Other notable acquisitions in the FitTech space include:
- Peloton’s acquisition of fitness equipment maker Precor for $420m
- Therabody’s $34m acquisition of PowerDot (a developer of a connected wearable muscle training device)
- Medopad’s $10m purchase of a psychological wellness application Bio Beats
The fundraising market has also been very active as investors try to find the next Peloton and Fitbit. The most notable fundraise in the FitTech space was Fiture Technology (a home workout solution), who raised $300m in their Series B led by All-Stars Investment. The wearables space specifically has been attracting investor attention following the recent M&A activity. This includes Benevolent Capital’s investment into Oura, who developed a ring which tracks sleep, has raised £187m to date, and FIGUR8 (a developer of wearable sensor technology which collects movement data) raised $12m in a round led by Taiwania Capital.
Other notable fundraises include:
- Lite Boxer (developer of interactive boxing platform) recently raised $20m in a round led by Nimble ventures
- BayMed Venture Partners led the $12m investment round into VitalTech
- Lenus health (a practice management platform for nutritionist and fitness professionals) raised EUR50m in a round led by EQT Ventures
- Motosumo’s $6m raise led by Magenta Partners
- doing lab, a company that calculates calories in food via photograph using AI, raised £2.7m from a consortium of VC funds including Insight Equity Partners, Naver D2 Startup Factory and GC Pharma
FitTech will continue to grow
Digital and wearable fitness technologies are seamlessly integrated into our everyday lives. The gyms of the future will be a hybrid, combining in-person and online offerings, and gym members will be tracking their progress and working out both in the gym and at home.
James Cronin of Rockstar Fitness is one of many personal trainers who has adopted a hybrid gym model, splitting his time 50/50 between online and in-person coaching.
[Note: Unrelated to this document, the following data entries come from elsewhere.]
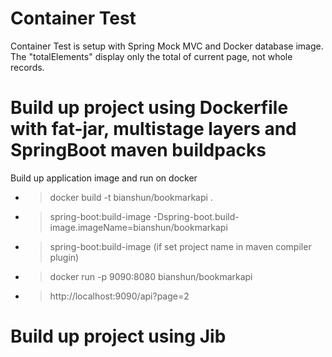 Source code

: # Container Test
Container Test is setup with Spring Mock MVC and Docker database image.
The "totalElements" display only the total of current page, not whole records.

# Build up project using Dockerfile with fat-jar, multistage layers and SpringBoot maven buildpacks
Build up application image and run on docker
* >docker build -t bianshun/bookmarkapi .
* >spring-boot:build-image -Dspring-boot.build-image.imageName=bianshun/bookmarkapi
* >spring-boot:build-image (if set project name in maven compiler plugin)
* >docker run -p 9090:8080 bianshun/bookmarkapi
* > http://localhost:9090/api?page=2

# Build up project using Jib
Fitness tracking has improved which has allowed people to work out effectively at home – trainers are able to monitor clients more easily and provide feedback remotely.
Myzone recently launched MZ-remote which is a live virtual gym training tool that allows you to work out with other people from your network from the comfort of your own home, and displays heart rate feedback of all participants on once screen. Myzone’s latest heart rate tracker can be used on the chest, arm or wrist, and is half the size – making it even easier to track progress on the go.
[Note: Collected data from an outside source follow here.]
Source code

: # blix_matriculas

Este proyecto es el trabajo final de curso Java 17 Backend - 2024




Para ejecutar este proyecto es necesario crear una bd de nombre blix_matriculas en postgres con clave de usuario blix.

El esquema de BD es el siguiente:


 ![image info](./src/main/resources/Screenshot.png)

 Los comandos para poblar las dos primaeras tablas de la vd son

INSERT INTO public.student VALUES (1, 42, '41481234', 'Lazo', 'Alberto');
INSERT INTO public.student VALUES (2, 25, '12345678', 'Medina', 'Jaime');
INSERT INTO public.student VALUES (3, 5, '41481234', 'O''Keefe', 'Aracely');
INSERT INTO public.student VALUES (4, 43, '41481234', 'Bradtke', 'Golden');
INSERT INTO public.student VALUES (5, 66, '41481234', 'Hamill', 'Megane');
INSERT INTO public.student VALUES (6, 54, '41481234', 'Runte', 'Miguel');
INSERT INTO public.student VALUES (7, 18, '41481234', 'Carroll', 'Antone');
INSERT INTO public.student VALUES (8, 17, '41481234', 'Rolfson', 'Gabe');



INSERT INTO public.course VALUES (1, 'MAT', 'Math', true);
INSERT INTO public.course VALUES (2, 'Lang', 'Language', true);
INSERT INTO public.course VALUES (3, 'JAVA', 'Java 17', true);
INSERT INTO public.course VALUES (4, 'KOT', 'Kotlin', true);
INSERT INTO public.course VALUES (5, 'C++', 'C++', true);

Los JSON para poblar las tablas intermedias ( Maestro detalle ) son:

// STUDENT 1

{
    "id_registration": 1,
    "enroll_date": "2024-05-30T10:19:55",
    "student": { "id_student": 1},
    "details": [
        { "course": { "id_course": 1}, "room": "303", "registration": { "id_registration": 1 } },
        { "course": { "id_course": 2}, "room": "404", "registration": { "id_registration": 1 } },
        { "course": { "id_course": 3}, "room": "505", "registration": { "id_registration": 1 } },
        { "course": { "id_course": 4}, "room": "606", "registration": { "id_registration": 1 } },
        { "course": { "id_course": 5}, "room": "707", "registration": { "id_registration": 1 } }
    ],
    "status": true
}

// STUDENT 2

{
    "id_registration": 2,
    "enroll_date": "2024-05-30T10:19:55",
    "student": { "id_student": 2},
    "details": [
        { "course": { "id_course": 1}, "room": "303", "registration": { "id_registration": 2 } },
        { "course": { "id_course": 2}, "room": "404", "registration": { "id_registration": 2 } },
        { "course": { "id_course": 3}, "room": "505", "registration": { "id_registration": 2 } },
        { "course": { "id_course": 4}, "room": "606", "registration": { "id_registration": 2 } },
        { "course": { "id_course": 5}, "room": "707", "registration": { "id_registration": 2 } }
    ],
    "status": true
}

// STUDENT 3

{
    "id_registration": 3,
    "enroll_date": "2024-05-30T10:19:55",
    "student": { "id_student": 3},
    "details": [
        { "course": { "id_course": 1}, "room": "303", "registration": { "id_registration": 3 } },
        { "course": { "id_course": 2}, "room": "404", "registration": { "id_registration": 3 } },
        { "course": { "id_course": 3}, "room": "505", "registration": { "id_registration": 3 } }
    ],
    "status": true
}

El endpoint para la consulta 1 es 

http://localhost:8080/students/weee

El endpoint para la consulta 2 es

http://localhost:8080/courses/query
Cameron Hay, Manager at WY Partners, believes “the recent activity in the FitTech and eHealth should continue in 2021 as now, more than ever, both individuals and organisations have never been more aware of the impact of poor mental and physical health. Furthermore, the recent activity has spanned a wide range of areas including fitness equipment manufacturers, developers of wearable technology, and software business that specialise in the fitness sector as investors look benefit from the upcoming growth in the sector.”